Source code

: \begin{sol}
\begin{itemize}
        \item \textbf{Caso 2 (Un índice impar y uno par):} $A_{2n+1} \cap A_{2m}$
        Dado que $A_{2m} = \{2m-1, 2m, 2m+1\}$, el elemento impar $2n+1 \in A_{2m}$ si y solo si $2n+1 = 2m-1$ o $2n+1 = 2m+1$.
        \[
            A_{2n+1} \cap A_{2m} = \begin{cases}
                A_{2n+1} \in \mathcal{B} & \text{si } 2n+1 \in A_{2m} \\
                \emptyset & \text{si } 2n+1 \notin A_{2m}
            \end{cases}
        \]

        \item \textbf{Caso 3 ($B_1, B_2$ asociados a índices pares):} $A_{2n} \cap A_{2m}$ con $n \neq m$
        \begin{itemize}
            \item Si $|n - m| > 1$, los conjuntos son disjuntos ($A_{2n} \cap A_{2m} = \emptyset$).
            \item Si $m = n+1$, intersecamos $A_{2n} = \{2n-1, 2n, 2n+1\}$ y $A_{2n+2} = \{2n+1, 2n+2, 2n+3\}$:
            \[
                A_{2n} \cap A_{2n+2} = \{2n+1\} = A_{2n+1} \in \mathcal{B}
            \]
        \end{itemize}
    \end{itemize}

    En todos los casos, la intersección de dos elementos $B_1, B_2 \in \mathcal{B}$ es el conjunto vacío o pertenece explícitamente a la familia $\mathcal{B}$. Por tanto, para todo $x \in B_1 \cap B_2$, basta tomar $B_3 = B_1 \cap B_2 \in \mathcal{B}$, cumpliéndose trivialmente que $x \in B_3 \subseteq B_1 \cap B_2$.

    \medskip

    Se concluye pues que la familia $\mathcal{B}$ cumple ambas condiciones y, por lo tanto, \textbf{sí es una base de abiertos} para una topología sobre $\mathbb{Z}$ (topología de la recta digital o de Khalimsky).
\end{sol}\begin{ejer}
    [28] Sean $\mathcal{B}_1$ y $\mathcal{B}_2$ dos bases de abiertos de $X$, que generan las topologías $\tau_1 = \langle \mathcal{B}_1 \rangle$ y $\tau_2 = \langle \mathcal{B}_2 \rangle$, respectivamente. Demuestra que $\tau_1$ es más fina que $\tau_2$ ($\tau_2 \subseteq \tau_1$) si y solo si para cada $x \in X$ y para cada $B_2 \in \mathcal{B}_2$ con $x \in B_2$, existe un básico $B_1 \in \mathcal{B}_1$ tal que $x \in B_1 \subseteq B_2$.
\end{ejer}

**Work task**
Go through the material and copy each line in which the word "emptyset" occurs.

**Answer section**
                \emptyset & \text{si } 2n+1 \notin A_{2m}
            \item Si $|n - m| > 1$, los conjuntos son disjuntos ($A_{2n} \cap A_{2m} = \emptyset$).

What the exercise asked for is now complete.